Nun ist es nicht Aufgabe des Landkreises, Pflegeplätze zur Verfügung zu stellen – wohl aber, darauf hinzuwirken, dass die Bürger entsprechend versorgt sind. Das kann der Landkreis tun, indem er Fördergelder für die Schaffung von Pflegeangeboten bezahlt. Hier regte Wolf den ein oder anderen Paradigmenwechsel an. „Wir brauchen kreative, innovative Wege“, sagte sie.

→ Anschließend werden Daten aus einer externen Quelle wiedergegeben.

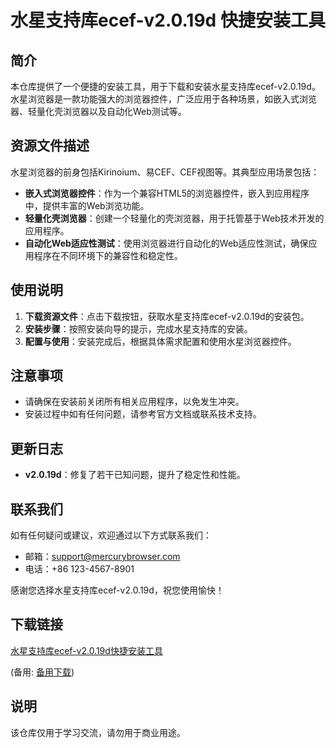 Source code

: # 水星支持库ecef-v2.0.19d 快捷安装工具

## 简介

本仓库提供了一个便捷的安装工具，用于下载和安装水星支持库ecef-v2.0.19d。水星浏览器是一款功能强大的浏览器控件，广泛应用于各种场景，如嵌入式浏览器、轻量化壳浏览器以及自动化Web测试等。

## 资源文件描述

水星浏览器的前身包括Kirinoium、易CEF、CEF视图等。其典型应用场景包括：

- **嵌入式浏览器控件**：作为一个兼容HTML5的浏览器控件，嵌入到应用程序中，提供丰富的Web浏览功能。
- **轻量化壳浏览器**：创建一个轻量化的壳浏览器，用于托管基于Web技术开发的应用程序。
- **自动化Web适应性测试**：使用浏览器进行自动化的Web适应性测试，确保应用程序在不同环境下的兼容性和稳定性。

## 使用说明

1. **下载资源文件**：点击下载按钮，获取水星支持库ecef-v2.0.19d的安装包。
2. **安装步骤**：按照安装向导的提示，完成水星支持库的安装。
3. **配置与使用**：安装完成后，根据具体需求配置和使用水星浏览器控件。

## 注意事项

- 请确保在安装前关闭所有相关应用程序，以免发生冲突。
- 安装过程中如有任何问题，请参考官方文档或联系技术支持。

## 更新日志

- **v2.0.19d**：修复了若干已知问题，提升了稳定性和性能。

## 联系我们

如有任何疑问或建议，欢迎通过以下方式联系我们：

- 邮箱：support@mercurybrowser.com
- 电话：+86 123-4567-8901

感谢您选择水星支持库ecef-v2.0.19d，祝您使用愉快！

## 下载链接
[水星支持库ecef-v2.0.19d快捷安装工具](https://pan.quark.cn/s/4e2f2a29d062) 

(备用: [备用下载](https://pan.baidu.com/s/1v2v2CJwAvr1_4WY4MNeWvw?pwd=1234))

## 说明

该仓库仅用于学习交流，请勿用于商业用途。
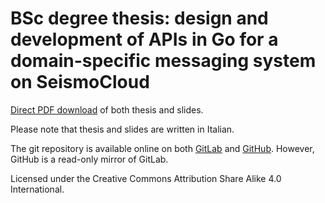 # BSc degree thesis: design and development of APIs in Go for a domain-specific messaging system on SeismoCloud

[Direct PDF download](https://gitlab.com/ema-pe/bachelor-degree-thesis/-/releases/v1) of both thesis and slides.

Please note that thesis and slides are written in Italian.

The git repository is available online on both [GitLab](https://github.com/ema-pe/bachelor-degree-thesis) and [GitHub](https://github.com/ema-pe/bachelor-degree-thesis). However, GitHub is a read-only mirror of GitLab.

Licensed under the Creative Commons Attribution Share Alike 4.0 International.

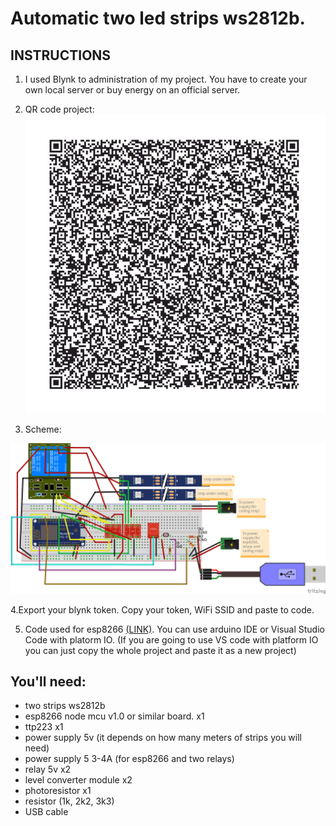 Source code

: # Automatic two led strips ws2812b.
## INSTRUCTIONS
                
1. I used Blynk to administration of my project. You have to create your own local server or buy energy on an official server.
2. QR code project:
![QR-code](/images/qr_code.jpg)

3. Scheme:

![Schemat](/images/schemat.png)

4.Export your blynk token. Copy your token, WiFi SSID and  paste to code.

5. Code used for esp8266 [(LINK)](https://github.com/Firemanpl/ws2812b-automatic-on-lights/blob/master/src/main.cpp).
You can use arduino IDE or Visual Studio Code with platorm IO. (If you are going to use VS code with platform IO you can just copy the whole project and paste it as a new project)

                
## You'll need:
- two strips ws2812b  
- esp8266 node mcu v1.0 or similar board. x1
- ttp223 x1
- power supply 5v (it depends on how many meters of strips you will need)
- power supply 5 3-4A (for esp8266 and two relays)
- relay 5v x2
- level converter module x2
- photoresistor x1
- resistor (1k, 2k2, 3k3)
- USB cable 
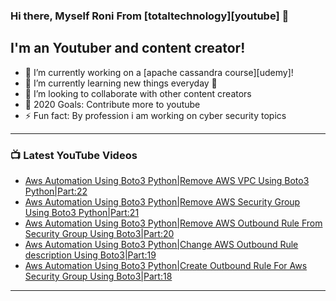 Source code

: ### Hi there, Myself Roni From [totaltechnology][youtube] 👋

## I'm an Youtuber and content creator!
- 🔭 I’m currently working on a [apache cassandra course][udemy]!
- 🌱 I’m currently learning new things everyday 🤣
- 👯 I’m looking to collaborate with other content creators
- 🥅 2020 Goals: Contribute more to youtube
- ⚡ Fun fact: By profession i am working on cyber security topics



---

### 📺 Latest YouTube Videos
<!-- YOUTUBE:START -->
- [Aws Automation Using Boto3 Python|Remove AWS VPC Using Boto3 Python|Part:22](https://www.youtube.com/watch?v=Nec2Do7_9Vw)
- [Aws Automation Using Boto3 Python|Remove AWS Security Group Using Boto3 Python|Part:21](https://www.youtube.com/watch?v=IPgJTXYlXQ8)
- [Aws Automation Using Boto3 Python|Remove AWS Outbound Rule From Security Group Using Boto3|Part:20](https://www.youtube.com/watch?v=3WiAAX8byTE)
- [Aws Automation Using Boto3 Python|Change AWS Outbound Rule description Using Boto3|Part:19](https://www.youtube.com/watch?v=oFYW6cMQEmI)
- [Aws Automation Using Boto3 Python|Create Outbound Rule For Aws Security Group Using Boto3|Part:18](https://www.youtube.com/watch?v=ld2l_f5KWBg)
<!-- YOUTUBE:END -->

---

Dabei bezog sie sich etwa auf das Thema Kurzzeitpflegeplätze. Kurzzeitpflege ist eine wichtige Entlastung für pflegende Angehörige, die mit dieser Hilfe zum Beispiel einmal in Urlaub fahren können. Und im Landkreis werden laut Wolf immerhin 66 Prozent der Pflegebedürftigen zu Hause versorgt. Für die Kurzzeitpflege ist aktuell aber kein einziger Platz dauerhaft reserviert. „Die vorhandenen Plätze sind eingestreut, das heißt, sie können belegt werden, wenn in einem Pflegeheim gerade ein Platz frei ist.“ Um gegenzusteuern, so ein Vorschlag aus der Fachstelle Seniorenplanung, könnte der Landkreis den Einrichtungen „Freihaltegebühren“ bezahlen – also eine Art „Ausfallpauschale“ für die Zeiten, in denen gesonderte Kurzzeitpflegeplätze nicht belegt sind.

Ein Umsteuern schlägt die Fachstelle auch bei der Tagespflege vor. Hier hat man bis 2028 einen Fehlbedarf von 70 Plätzen im Landkreis errechnet. Aktuell gibt es ganze zwölf Plätze. Bislang bezuschusst der Landkreis Baukosten zur Schaffung von Tages- beziehungsweise Nachtpflege-Angeboten. „Das ist nicht ganz so zielführend“, konstatierte Wolf. Denn weniger als die Bauherren gelte es, die Betreiber von Pflegeeinrichtungen zu motivieren. Diese könne der Landkreis in der Anfangsphase durch monatliche Zahlungen pro Platz unterstützen.

Zunächst erstaunlich klingt die Anregung, mit der die Fachstelle den Bau von Einrichtungen mit vollstationären Pflegeplätzen forcieren will. Davon herrsche bis 2028 rechnerisch ein Bedarf an 468 Plätzen. Kurz- bis mittelfristig sind im Landkreis zwar einige Neu- und Umbauten geplant, etwa in Schlehdorf, Lenggries, Bad Tölz (Josefistift) und Wolfratshausen (AWO). „Aber es entsteht kein neuer Platz wegen unserer Förderung“, so Wolf. Beschließe der Landkreis dagegen einen Ausstieg aus der Förderung im Jahr 2020 „könnte das einen Anschub geben, zeitnah noch vorher weitere Plätze zu schaffen.“

Neben der Pflege thematisiert das Konzept noch weitere „Baustellen“: etwa die Barrierefreiheit, die Nahversorgung, die „alternativen Wohnformen“, die sich laut Wolf im Vergleich zu anderen Landkreises hier erst langsam entwickeln, oder die Frage, ob im Landkreis ein Hospiz eingerichtet werden sollte.